Se que la funcion evalua lo que hay almacenado en SMCBUF[0] (que creo que es un byte), lo que no se es que es lo que evalua....  . Que se obtiene como salida en al funcion? 
Hay un comentario : out 0=OK 1,2,3=Error. Por lo que entiendo, dice que de la funcion sale la variable mask como resultado, y esta puede ser 0, 1, 2 o 3. De todos modos no entiendo como obtiene esto la funcion  .
Como datos les puedo indicar que en SMCBUF[0] solo pueden variar los bits 0, 1 y 2, y que los 5 restantes bits se mantienen siempre en 0 (osea: %00000XXX).
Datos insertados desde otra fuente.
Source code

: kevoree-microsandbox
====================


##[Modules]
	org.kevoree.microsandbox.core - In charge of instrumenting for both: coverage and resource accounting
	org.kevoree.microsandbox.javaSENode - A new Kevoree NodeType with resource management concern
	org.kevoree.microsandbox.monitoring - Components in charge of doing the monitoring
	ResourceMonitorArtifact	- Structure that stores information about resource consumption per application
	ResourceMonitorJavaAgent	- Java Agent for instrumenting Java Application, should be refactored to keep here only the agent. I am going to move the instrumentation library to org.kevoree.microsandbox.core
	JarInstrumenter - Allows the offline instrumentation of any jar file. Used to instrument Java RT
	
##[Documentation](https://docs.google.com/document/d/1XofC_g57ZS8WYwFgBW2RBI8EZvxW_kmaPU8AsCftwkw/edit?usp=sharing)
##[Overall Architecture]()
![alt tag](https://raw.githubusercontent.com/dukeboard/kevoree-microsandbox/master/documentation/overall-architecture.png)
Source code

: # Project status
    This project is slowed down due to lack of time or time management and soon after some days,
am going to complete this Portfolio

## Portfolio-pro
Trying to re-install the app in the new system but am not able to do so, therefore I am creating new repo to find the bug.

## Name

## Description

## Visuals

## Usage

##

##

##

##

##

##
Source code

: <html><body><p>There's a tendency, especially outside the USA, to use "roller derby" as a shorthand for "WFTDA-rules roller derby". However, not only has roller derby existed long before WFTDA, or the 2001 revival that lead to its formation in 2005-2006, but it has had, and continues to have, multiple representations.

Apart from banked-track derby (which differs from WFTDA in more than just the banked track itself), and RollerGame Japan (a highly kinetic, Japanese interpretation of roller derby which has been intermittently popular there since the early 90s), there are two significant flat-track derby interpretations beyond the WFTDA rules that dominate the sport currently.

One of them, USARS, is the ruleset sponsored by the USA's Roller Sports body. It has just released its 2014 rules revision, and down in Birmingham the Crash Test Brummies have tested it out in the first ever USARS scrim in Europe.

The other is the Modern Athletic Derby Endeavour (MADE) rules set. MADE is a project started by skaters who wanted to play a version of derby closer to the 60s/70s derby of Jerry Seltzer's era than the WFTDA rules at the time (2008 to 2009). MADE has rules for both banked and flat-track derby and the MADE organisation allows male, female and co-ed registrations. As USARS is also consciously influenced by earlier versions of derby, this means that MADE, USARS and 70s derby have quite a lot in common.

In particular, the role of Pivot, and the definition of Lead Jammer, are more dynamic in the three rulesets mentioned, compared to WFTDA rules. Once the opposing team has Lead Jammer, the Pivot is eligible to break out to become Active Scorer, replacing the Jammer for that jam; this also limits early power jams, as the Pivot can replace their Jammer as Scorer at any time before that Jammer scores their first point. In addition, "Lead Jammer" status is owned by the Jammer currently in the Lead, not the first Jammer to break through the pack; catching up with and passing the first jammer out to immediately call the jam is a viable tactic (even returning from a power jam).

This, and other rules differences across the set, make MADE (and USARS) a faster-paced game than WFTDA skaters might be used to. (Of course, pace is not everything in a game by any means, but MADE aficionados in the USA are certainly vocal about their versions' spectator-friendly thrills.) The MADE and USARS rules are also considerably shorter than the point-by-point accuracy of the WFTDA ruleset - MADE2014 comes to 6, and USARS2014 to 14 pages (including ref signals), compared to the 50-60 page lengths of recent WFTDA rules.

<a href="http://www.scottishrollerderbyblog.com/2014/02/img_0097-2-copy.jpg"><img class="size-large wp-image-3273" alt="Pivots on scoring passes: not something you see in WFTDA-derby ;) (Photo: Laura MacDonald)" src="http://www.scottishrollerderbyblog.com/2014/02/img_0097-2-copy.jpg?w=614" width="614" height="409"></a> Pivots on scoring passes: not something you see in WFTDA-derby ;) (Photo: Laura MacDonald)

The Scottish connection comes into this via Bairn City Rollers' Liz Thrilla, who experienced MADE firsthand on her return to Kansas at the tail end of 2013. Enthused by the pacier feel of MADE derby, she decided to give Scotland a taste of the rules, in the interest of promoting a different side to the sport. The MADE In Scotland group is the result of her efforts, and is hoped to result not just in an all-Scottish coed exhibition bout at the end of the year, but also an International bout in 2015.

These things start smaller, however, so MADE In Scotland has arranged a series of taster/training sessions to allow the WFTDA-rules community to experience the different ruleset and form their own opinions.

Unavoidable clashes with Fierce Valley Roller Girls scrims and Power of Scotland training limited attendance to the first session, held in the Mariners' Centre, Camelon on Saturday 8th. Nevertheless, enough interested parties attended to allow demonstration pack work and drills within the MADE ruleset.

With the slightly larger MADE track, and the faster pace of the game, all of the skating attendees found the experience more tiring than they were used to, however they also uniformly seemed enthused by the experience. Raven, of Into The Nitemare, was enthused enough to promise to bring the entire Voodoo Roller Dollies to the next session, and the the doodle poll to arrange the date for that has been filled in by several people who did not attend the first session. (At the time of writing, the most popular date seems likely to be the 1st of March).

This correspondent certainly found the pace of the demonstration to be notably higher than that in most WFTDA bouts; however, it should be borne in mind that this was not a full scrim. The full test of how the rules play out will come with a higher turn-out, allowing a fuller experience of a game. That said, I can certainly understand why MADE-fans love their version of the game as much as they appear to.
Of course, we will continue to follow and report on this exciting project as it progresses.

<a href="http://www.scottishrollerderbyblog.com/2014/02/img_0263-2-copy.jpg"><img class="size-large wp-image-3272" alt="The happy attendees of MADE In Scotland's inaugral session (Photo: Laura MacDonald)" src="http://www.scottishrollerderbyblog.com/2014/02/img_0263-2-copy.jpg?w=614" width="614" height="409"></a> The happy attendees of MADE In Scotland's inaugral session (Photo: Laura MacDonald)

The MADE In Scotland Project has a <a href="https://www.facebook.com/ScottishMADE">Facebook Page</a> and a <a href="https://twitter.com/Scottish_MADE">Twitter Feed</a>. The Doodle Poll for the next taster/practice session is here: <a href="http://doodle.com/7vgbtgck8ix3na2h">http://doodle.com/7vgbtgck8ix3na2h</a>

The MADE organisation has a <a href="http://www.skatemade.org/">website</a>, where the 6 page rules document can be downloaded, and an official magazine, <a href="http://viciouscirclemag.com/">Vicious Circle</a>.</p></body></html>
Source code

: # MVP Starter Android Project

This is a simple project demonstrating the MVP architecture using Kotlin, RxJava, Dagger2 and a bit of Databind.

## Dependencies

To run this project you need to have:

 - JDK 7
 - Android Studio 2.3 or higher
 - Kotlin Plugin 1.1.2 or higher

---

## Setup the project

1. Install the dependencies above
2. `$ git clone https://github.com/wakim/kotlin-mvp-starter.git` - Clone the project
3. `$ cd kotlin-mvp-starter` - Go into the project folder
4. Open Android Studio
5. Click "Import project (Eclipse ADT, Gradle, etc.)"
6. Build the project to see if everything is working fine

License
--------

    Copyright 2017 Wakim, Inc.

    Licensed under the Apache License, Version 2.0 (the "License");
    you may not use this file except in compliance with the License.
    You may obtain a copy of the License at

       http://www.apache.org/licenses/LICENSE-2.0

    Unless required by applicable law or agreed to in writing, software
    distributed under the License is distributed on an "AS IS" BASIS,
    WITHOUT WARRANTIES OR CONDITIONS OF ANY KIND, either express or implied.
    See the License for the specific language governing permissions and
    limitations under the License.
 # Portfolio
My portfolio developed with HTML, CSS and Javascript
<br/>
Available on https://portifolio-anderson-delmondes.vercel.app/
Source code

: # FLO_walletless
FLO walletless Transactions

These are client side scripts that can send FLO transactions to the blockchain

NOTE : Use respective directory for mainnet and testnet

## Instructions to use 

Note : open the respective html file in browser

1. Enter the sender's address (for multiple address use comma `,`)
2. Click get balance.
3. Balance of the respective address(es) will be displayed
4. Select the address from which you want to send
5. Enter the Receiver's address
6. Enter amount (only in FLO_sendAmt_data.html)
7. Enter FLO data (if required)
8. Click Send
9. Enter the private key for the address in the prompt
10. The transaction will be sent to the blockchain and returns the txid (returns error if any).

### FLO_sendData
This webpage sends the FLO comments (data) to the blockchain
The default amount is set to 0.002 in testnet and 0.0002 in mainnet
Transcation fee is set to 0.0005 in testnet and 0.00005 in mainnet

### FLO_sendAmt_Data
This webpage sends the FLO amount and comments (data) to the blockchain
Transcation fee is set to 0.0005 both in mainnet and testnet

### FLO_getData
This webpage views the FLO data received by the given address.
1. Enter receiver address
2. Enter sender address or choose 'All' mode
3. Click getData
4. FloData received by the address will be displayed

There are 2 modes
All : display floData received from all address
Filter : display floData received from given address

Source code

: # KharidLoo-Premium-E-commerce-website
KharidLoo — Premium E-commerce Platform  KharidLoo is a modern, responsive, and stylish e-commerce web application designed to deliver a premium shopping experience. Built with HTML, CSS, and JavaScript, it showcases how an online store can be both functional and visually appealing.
Me gustaria saber como queda SMCBUF[0] en los puntos donde puse *?* (eso se los agregue yo, no estaban en el programa original).
En resumen, les estaría muy agradecido si pueden ayudarme a  entender esta funcion, ya que mi meta es poder escribirla en Basic (el cual domino mucho mejor q C).
Saludos.


----------



## Eduardo (Abr 21, 2009)

SMCBUF[0] ^= mask;     

Eso es equivalente a SMCBUF[0] = SMCBUF[0]  XOR mask
Como mask es un contiene solo un 1 que coincide con el primer 1 de SMCBUF[0], lo que hace es cambiar ese 1 de SMCBUF[0] por 0.


return (mask);

Es el valor de retorno de la funcion.
Es la cuenta en que termina el segundo bucle, que es la cantidad de ceros (los 3 primeros bits) de SMCBUF[0].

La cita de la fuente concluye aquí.